Be aware that nuts’ high unsaturated fat content makes them prone to spoiling. Keep nuts in an airtight container in your refrigerator or a sealed plastic bag in your freezer; don’t store near foods whose odors might be absorbed by the nuts.

Nuts for You

– Almonds top all tree nuts per ounce in protein, fiber, calcium, vitamin E, niacin and riboflavin.
– Brazil nuts are among the richest dietary sources of selenium, and are also high in magnesium.
– Cashews are the tree nuts highest in iron, copper and zinc.
– Hazelnuts, also called filberts, are good sources of vitamin E, manganese and copper.
– Macadamia nuts contain the most calories and fat of all nuts, but most of the fat is monounsaturated, as in olive oil.
– Pecans are packed with antioxidants and vitamin E.
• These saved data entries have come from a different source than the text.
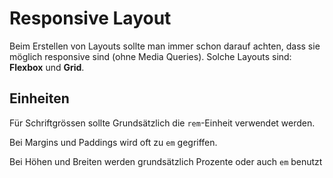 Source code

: # Responsive Layout

Beim Erstellen von Layouts sollte man immer schon darauf achten, dass sie möglich responsive sind (ohne Media Queries). Solche Layouts sind:
**Flexbox** und **Grid**.

## Einheiten

Für Schriftgrössen sollte Grundsätzlich die `rem`-Einheit verwendet werden.

Bei Margins und Paddings wird oft zu `em` gegriffen.

Bei Höhen und Breiten werden grundsätzlich Prozente oder auch `em` benutzt
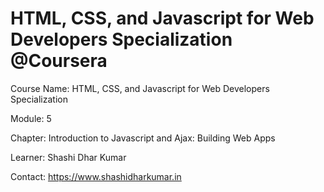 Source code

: # HTML, CSS, and Javascript for Web Developers Specialization @Coursera

Course Name: HTML, CSS, and Javascript for Web Developers Specialization

Module: 5

Chapter: Introduction to Javascript and Ajax: Building Web Apps

Learner: Shashi Dhar Kumar

Contact: https://www.shashidharkumar.in
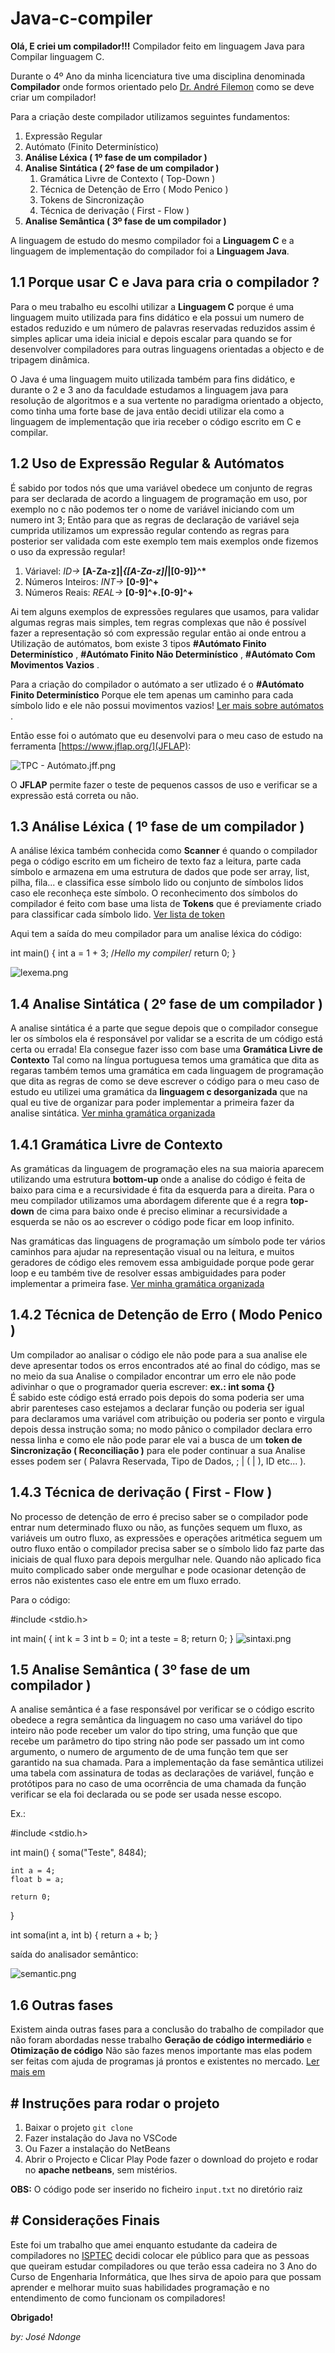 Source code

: # Java-c-compiler

**Olá, E criei um compilador!!!**
Compilador feito em linguagem Java para Compilar linguagem C.

Durante o 4º Ano da minha licenciatura tive uma disciplina denominada **Compilador** onde formos orientado pelo [Dr. André Filemon](https://www.linkedin.com/in/andr%C3%A9-filemon-87863897/?originalSubdomain=ao) como se deve criar um compilador!

Para a criação deste compilador utilizamos seguintes fundamentos:

1.  Expressão Regular
2.  Autómato (Finito Determinístico)
3.  **Análise Léxica ( 1º fase de um compilador )**
4.  **Analise Sintática ( 2º fase de um compilador )**
    1. Gramática Livre de Contexto ( Top-Down )
    2. Técnica de Detenção de Erro ( Modo Penico )
    3. Tokens de Sincronização
    4. Técnica de derivação ( First - Flow )
5.  **Analise Semântica ( 3º fase de um compilador )**

A linguagem de estudo do mesmo compilador foi a **Linguagem C** e a linguagem de implementação do compilador foi a **Linguagem Java**.

## **1.1 Porque usar C e Java para cria o compilador ?**

Para o meu trabalho eu escolhi utilizar a **Linguagem C** porque é uma linguagem muito utilizada para fins didático e ela possui um numero de estados reduzido e um número de palavras reservadas reduzidos assim é simples aplicar uma ideia inicial e depois escalar para quando se for desenvolver compiladores para outras linguagens orientadas a objecto e de tripagem dinâmica.

O Java é uma linguagem muito utilizada também para fins didático, e durante o 2 e 3 ano da faculdade estudamos a linguagem java para resolução de algoritmos e a sua vertente no paradigma orientado a objecto, como tinha uma forte base de java então decidi utilizar ela como a linguagem de implementação que iria receber o código escrito em C e compilar.

## **1.2 Uso de Expressão Regular & Autómatos**

É sabido por todos nós que uma variável obedece um conjunto de regras para ser declarada de acordo a linguagem de programação em uso, por exemplo no c não podemos ter o nome de variável iniciando com um numero int 3; Então para que as regras de declaração de variável seja cumprida utilizamos um expressão regular contendo as regras para posterior ser validada com este exemplo tem mais exemplos onde fizemos o uso da expressão regular!

1. Váriavel:
   _ID->_ **[A-Za-z]|_{[A-Za-z]|_|[0-9]}^\***
2. Números Inteiros:
   _INT->_ **[0-9]^+**
3. Números Reais:
   _REAL->_ **[0-9]^+.[0-9]^+**

Ai tem alguns exemplos de expressões regulares que usamos, para validar algumas regras mais simples, tem regras complexas que não é possível fazer a representação só com expressão regular então ai onde entrou a Utilização de autómatos, bom existe 3 tipos **#Autómato Finito Determinístico** , **#Autómato Finito Não Determinístico** , **#Autómato Com Movimentos Vazios** .

Para a criação do compilador o autómato a ser utlizado é o **#Autómato Finito Determinístico** Porque ele tem apenas um caminho para cada símbolo lido e ele não possui movimentos vazios! [Ler mais sobre autómatos](https://pt.wikipedia.org/wiki/M%C3%A1quina_de_estados_finitos_n%C3%A3o_determin%C3%ADstica) .

Então esse foi o autómato que eu desenvolvi para o meu caso de estudo na ferramenta [https://www.jflap.org/](JFLAP):

<img alt="TPC - Autómato.jff.png" src="https://github.com/josedomingos919/java-c-compiler/blob/main/docs/TPC%20-%20Aut%C3%B3mato.jff.png?raw=true" data-hpc="true" class="Box-sc-g0xbh4-0 kzRgrI">

O **JFLAP** permite fazer o teste de pequenos cassos de uso e verificar se a expressão está correta ou não.

## **1.3 Análise Léxica ( 1º fase de um compilador )**

A análise léxica também conhecida como **Scanner** é quando o compilador pega o código escrito em um ficheiro de texto faz a leitura, parte cada símbolo e armazena em uma estrutura de dados que pode ser array, list, pilha, fila... e classifica esse símbolo lido ou conjunto de símbolos lidos caso ele reconheça este símbolo. O reconhecimento dos símbolos do compilador é feito com base uma lista de **Tokens** que é previamente criado para classificar cada símbolo lido. [Ver lista de token](https://github.com/josedomingos919/java-c-compiler/blob/main/src/entities/Token.java)

Aqui tem a saída do meu compilador para um analise léxica do código:

int main() {
int a = 1 + 3;
/_Hello my compiler_/
return 0;
}

<img alt="lexema.png" src="https://github.com/josedomingos919/java-c-compiler/blob/main/docs/lexema.png?raw=true" data-hpc="true" class="Box-sc-g0xbh4-0 kzRgrI">

## **1.4 Analise Sintática ( 2º fase de um compilador )**

A analise sintática é a parte que segue depois que o compilador consegue ler os símbolos ela é responsável por validar se a escrita de um código está certa ou errada! Ela consegue fazer isso com base uma **Gramática Livre de Contexto** Tal como na língua portuguesa temos uma gramática que dita as regaras também temos uma gramática em cada linguagem de programação que dita as regras de como se deve escrever o código para o meu caso de estudo eu utilizei uma gramática da **linguagem c desorganizada** que na qual eu tive de organizar para poder implementar a primeira fazer da analise sintática. [Ver minha gramática organizada](https://github.com/josedomingos919/java-c-compiler/blob/main/gramatica-organizada.xml)

## **1.4.1 Gramática Livre de Contexto**

As gramáticas da linguagem de programação eles na sua maioria aparecem utilizando uma estrutura **bottom-up** onde a analise do código é feita de baixo para cima e a recursividade é fita da esquerda para a direita. Para o meu compilador utilizamos uma abordagem diferente que é a regra **top-down** de cima para baixo onde é preciso eliminar a recursividade a esquerda se não os ao escrever o código pode ficar em loop infinito.

Nas gramáticas das linguagens de programação um símbolo pode ter vários caminhos para ajudar na representação visual ou na leitura, e muitos geradores de código eles removem essa ambiguidade porque pode gerar loop e eu também tive de resolver essas ambiguidades para poder implementar a primeira fase. [Ver minha gramática organizada](https://github.com/josedomingos919/java-c-compiler/blob/main/gramatica-organizada.xml)

## **1.4.2 Técnica de Detenção de Erro ( Modo Penico )**

Um compilador ao analisar o código ele não pode para a sua analise ele deve apresentar todos os erros encontrados até ao final do código, mas se no meio da sua Analise o compilador encontrar um erro ele não pode adivinhar o que o programador queria escrever:
**ex.: int soma {}**  
É sabido este código está errado pois depois do soma poderia ser uma abrir parenteses caso estejamos a declarar função ou poderia ser igual para declaramos uma variável com atribuição ou poderia ser ponto e virgula depois dessa instrução soma; no modo pânico o compilador declara erro nessa linha e como ele não pode parar ele vai a busca de um **token de Sincronização ( Reconciliação )** para ele poder continuar a sua Analise esses podem ser ( Palavra Reservada, Tipo de Dados, ; | ( | ), ID etc... ).

## **1.4.3 Técnica de derivação ( First - Flow )**

No processo de detenção de erro é preciso saber se o compilador pode entrar num determinado fluxo ou não, as funções sequem um fluxo, as variáveis um outro fluxo, as expressões e operações aritmética seguem um outro fluxo então o compilador precisa saber se o símbolo lido faz parte das iniciais de qual fluxo para depois mergulhar nele. Quando não aplicado fica muito complicado saber onde mergulhar e pode ocasionar detenção de erros não existentes caso ele entre em um fluxo errado.

Para o código:

#include <stdio.h>

int main( {
int k = 3 int b = 0;
int a teste = 8;
return 0;
}
<img alt="sintaxi.png" src="https://github.com/josedomingos919/java-c-compiler/blob/main/docs/sintaxi.png?raw=true" data-hpc="true" class="Box-sc-g0xbh4-0 kzRgrI">

## **1.5 Analise Semântica ( 3º fase de um compilador )**

A analise semântica é a fase responsável por verificar se o código escrito obedece a regra semântica da linguagem no caso uma variável do tipo inteiro não pode receber um valor do tipo string, uma função que que recebe um parâmetro do tipo string não pode ser passado um int como argumento, o numero de argumento de de uma função tem que ser garantido na sua chamada. Para a implementação da fase semântica utilizei uma tabela com assinatura de todas as declarações de variável, função e protótipos para no caso de uma ocorrência de uma chamada da função verificar se ela foi declarada ou se pode ser usada nesse escopo.

Ex.:

#include <stdio.h>

int main() {
soma("Teste", 8484);

    int a = 4;
    float b = a;

    return 0;

}

int soma(int a, int b) {
return a + b;
}

saída do analisador semântico:

<img alt="semantic.png" src="https://github.com/josedomingos919/java-c-compiler/blob/main/docs/semantic.png?raw=true" data-hpc="true" class="Box-sc-g0xbh4-0 kzRgrI">

## **1.6 Outras fases**

Existem ainda outras fases para a conclusão do trabalho de compilador que não foram abordadas nesse trabalho **Geração de código intermediário** e **Otimização de código** Não são fazes menos importante mas elas podem ser feitas com ajuda de programas já prontos e existentes no mercado. [Ler mais em](https://pt.wikipedia.org/wiki/Compilador)

## **# Instruções para rodar o projeto**

1.  Baixar o projeto `git clone`
2.  Fazer instalação do Java no VSCode
3.  Ou Fazer a instalação do NetBeans
4.  Abrir o Projecto e Clicar Play
    Pode fazer o download do projeto e rodar no **apache netbeans**, sem mistérios.

**OBS:** O código pode ser inserido no ficheiro `input.txt` no diretório raiz

## **# Considerações Finais**

Este foi um trabalho que amei enquanto estudante da cadeira de compiladores no [ISPTEC](https://www.isptec.co.ao/) decidi colocar ele público para que as pessoas que queiram estudar compiladores ou que terão essa cadeira no 3 Ano do Curso de Engenharia Informática, que lhes sirva de apoio para que possam aprender e melhorar muito suas habilidades programação e no entendimento de como funcionam os compiladores!

**Obrigado!**

_by: José Ndonge_
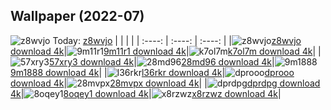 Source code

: ## Wallpaper (2022-07)
![z8wvjo](https://w.wallhaven.cc/full/z8/wallhaven-z8wvjo.jpg) Today: [z8wvjo](https://th.wallhaven.cc/small/z8/z8wvjo.jpg)
|      |      |      |
| :----: | :----: | :----: |
|![z8wvjo](https://th.wallhaven.cc/small/z8/z8wvjo.jpg)[z8wvjo download 4k](https://wallhaven.cc/w/z8wvjo)|![9m11r1](https://th.wallhaven.cc/small/9m/9m11r1.jpg)[9m11r1 download 4k](https://wallhaven.cc/w/9m11r1)|![k7ol7m](https://th.wallhaven.cc/small/k7/k7ol7m.jpg)[k7ol7m download 4k](https://wallhaven.cc/w/k7ol7m)|
|![57xry3](https://th.wallhaven.cc/small/57/57xry3.jpg)[57xry3 download 4k](https://wallhaven.cc/w/57xry3)|![28md96](https://th.wallhaven.cc/small/28/28md96.jpg)[28md96 download 4k](https://wallhaven.cc/w/28md96)|![9m1888](https://th.wallhaven.cc/small/9m/9m1888.jpg)[9m1888 download 4k](https://wallhaven.cc/w/9m1888)|
|![l36rkr](https://th.wallhaven.cc/small/l3/l36rkr.jpg)[l36rkr download 4k](https://wallhaven.cc/w/l36rkr)|![dprooo](https://th.wallhaven.cc/small/dp/dprooo.jpg)[dprooo download 4k](https://wallhaven.cc/w/dprooo)|![28mvpx](https://th.wallhaven.cc/small/28/28mvpx.jpg)[28mvpx download 4k](https://wallhaven.cc/w/28mvpx)|
|![dprdpg](https://th.wallhaven.cc/small/dp/dprdpg.jpg)[dprdpg download 4k](https://wallhaven.cc/w/dprdpg)|![8oqey1](https://th.wallhaven.cc/small/8o/8oqey1.jpg)[8oqey1 download 4k](https://wallhaven.cc/w/8oqey1)|![x8rzwz](https://th.wallhaven.cc/small/x8/x8rzwz.jpg)[x8rzwz download 4k](https://wallhaven.cc/w/x8rzwz)|
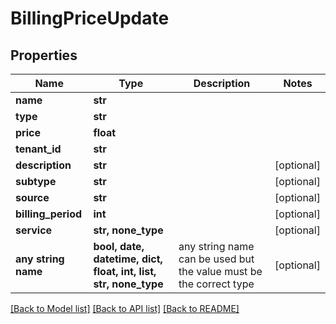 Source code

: # BillingPriceUpdate


## Properties
Name | Type | Description | Notes
------------ | ------------- | ------------- | -------------
**name** | **str** |  | 
**type** | **str** |  | 
**price** | **float** |  | 
**tenant_id** | **str** |  | 
**description** | **str** |  | [optional] 
**subtype** | **str** |  | [optional] 
**source** | **str** |  | [optional] 
**billing_period** | **int** |  | [optional] 
**service** | **str, none_type** |  | [optional] 
**any string name** | **bool, date, datetime, dict, float, int, list, str, none_type** | any string name can be used but the value must be the correct type | [optional]

[[Back to Model list]](../README.md#documentation-for-models) [[Back to API list]](../README.md#documentation-for-api-endpoints) [[Back to README]](../README.md)


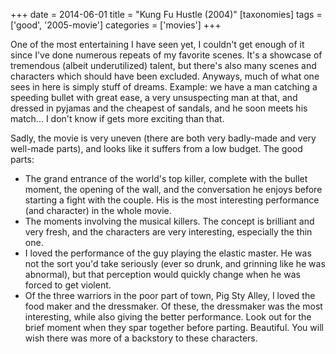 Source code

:+++
date = 2014-06-01
title = "Kung Fu Hustle (2004)"
[taxonomies]
tags = ['good', '2005-movie']
categories = ['movies']
+++

One of the most entertaining I have seen yet, I couldn't get enough of
it since I've done numerous repeats of my favorite scenes. It's a
showcase of tremendous (albeit underutilized) talent, but there's also
many scenes and characters which should have been excluded. Anyways,
much of what one sees in here is simply stuff of dreams. Example: we
have a man catching a speeding bullet with great ease, a very
unsuspecting man at that, and dressed in pyjamas and the cheapest of
sandals, and he soon meets his match... I don't know if gets
more exciting than that.

Sadly, the movie is very uneven (there are both very badly-made and very
well-made parts), and looks like it suffers from a low budget. The good
parts:

-   The grand entrance of the world's top killer, complete with the
    bullet moment, the opening of the wall, and the conversation he
    enjoys before starting a fight with the couple. His is the most
    interesting performance (and character) in the whole movie.
-   The moments involving the musical killers. The concept is brilliant
    and very fresh, and the characters are very interesting, especially
    the thin one.
-   I loved the performance of the guy playing the elastic master. He
    was not the sort you'd take seriously (ever so drunk, and grinning
    like he was abnormal), but that perception would quickly change when
    he was forced to get violent.
-   Of the three warriors in the poor part of town, Pig Sty Alley, I
    loved the food maker and the dressmaker. Of these, the dressmaker
    was the most interesting, while also giving the better performance.
    Look out for the brief moment when they spar together before
    parting. Beautiful. You will wish there was more of a backstory to
    these characters.
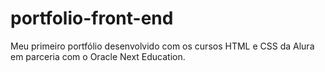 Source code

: # portfolio-front-end
Meu primeiro portfólio desenvolvido com os cursos HTML e CSS da Alura em parceria com o Oracle Next Education.
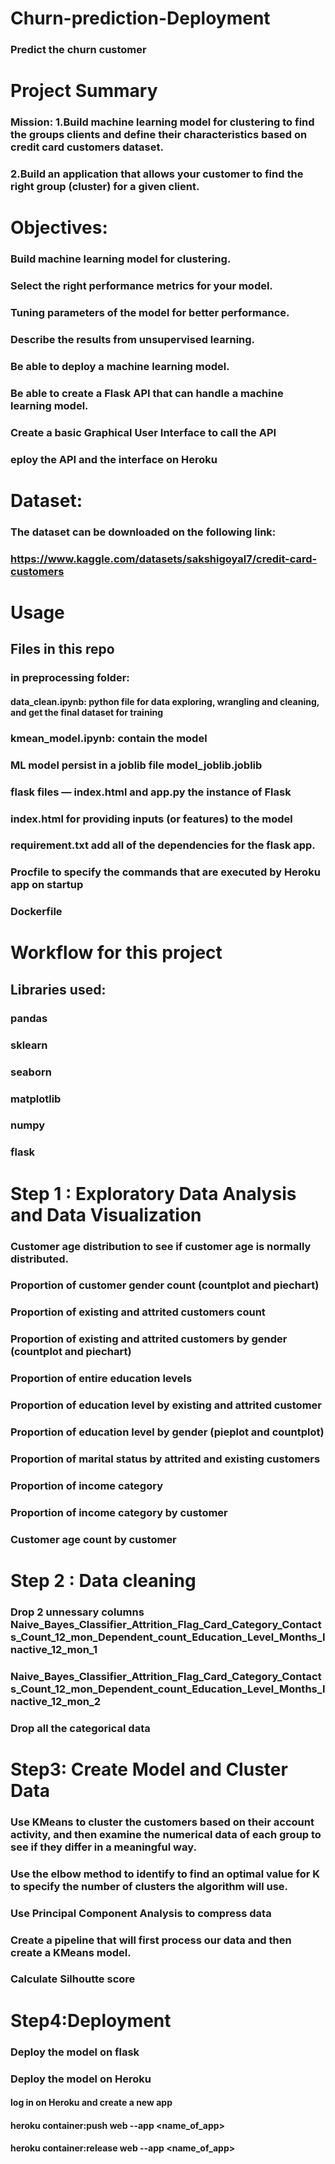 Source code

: # Churn-prediction-Deployment

### Predict the churn customer 

# Project Summary

### Mission: 1.Build machine learning model for clustering to find the groups clients and define their characteristics based on                            credit card customers dataset.
###                 2.Build an application that allows your customer to find the right group (cluster) for a given client. 

# Objectives: 
### Build machine learning model for clustering.
### Select the right performance metrics for your model.
### Tuning parameters of the model for better performance.
### Describe the results from unsupervised learning.
### Be able to deploy a machine learning model.
### Be able to create a Flask API that can handle a machine learning model.
### Create a basic Graphical User Interface to call the API
### eploy the API and the interface on Heroku


# Dataset:
### The dataset can be downloaded on the following link:

### https://www.kaggle.com/datasets/sakshigoyal7/credit-card-customers

# Usage
## Files in this repo
### in preprocessing folder:
####        data_clean.ipynb: python file for data exploring, wrangling and cleaning, and get the             final dataset for training
###         kmean_model.ipynb: contain the model 
### ML model persist  in a joblib file model_joblib.joblib 
### flask files — index.html and app.py the instance of Flask
### index.html for providing inputs (or features) to the model
### requirement.txt add all of the dependencies for the flask app.
### Procfile to specify the commands that are executed by Heroku app on startup
### Dockerfile


# Workflow for this project
## Libraries used:
### pandas
### sklearn
### seaborn 
### matplotlib
### numpy
### flask

# Step 1 : Exploratory Data Analysis and Data Visualization

### Customer age distribution to see if customer age is normally distributed.
### Proportion of customer gender count (countplot and piechart)
### Proportion of existing and attrited customers count
### Proportion of existing and attrited customers by gender (countplot and piechart)
### Proportion of entire education levels
### Proportion of education level by existing and attrited customer
### Proportion of education level by gender (pieplot and countplot)
### Proportion of marital status by attrited and existing customers
### Proportion of income category
### Proportion of income category by customer
### Customer age count by customer
# Step 2 : Data cleaning
###               Drop 2 unnessary columns Naive_Bayes_Classifier_Attrition_Flag_Card_Category_Contacts_Count_12_mon_Dependent_count_Education_Level_Months_Inactive_12_mon_1
### Naive_Bayes_Classifier_Attrition_Flag_Card_Category_Contacts_Count_12_mon_Dependent_count_Education_Level_Months_Inactive_12_mon_2
###                Drop all the categorical data 


# Step3: Create Model and Cluster Data

### Use KMeans to cluster the customers based on their account activity, and then examine the numerical data of each group to see if they differ in a meaningful way.
### Use the elbow method to identify to find an optimal value for K to specify the number of clusters the algorithm will use.
### Use Principal Component Analysis to compress data 
###  Create a pipeline that will first process our data and then create a KMeans model.
### Calculate Silhoutte score 

# Step4:Deployment

### Deploy the model on flask 
### Deploy the model on Heroku
#### log in on Heroku and create a new app
#### heroku container:push web --app <name_of_app>
#### heroku container:release web --app <name_of_app>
– Peanuts, although botanically a legume, are nutritionally similar to tree nuts, high in fiber, vitamin E, magnesium, folate and niacin.
– Pine nuts, also known as piñon, pinoli or pignoli, are second only to walnuts in polyunsaturated fat content and high in manganese.
– Pistachios, the only tree nut that can be roasted in its shell, have the most potassium and vitamin B6.
– Walnuts are the only nut with significant amounts of alpha-linolenic acid (ALA), the plant form of omega-3 fatty acids.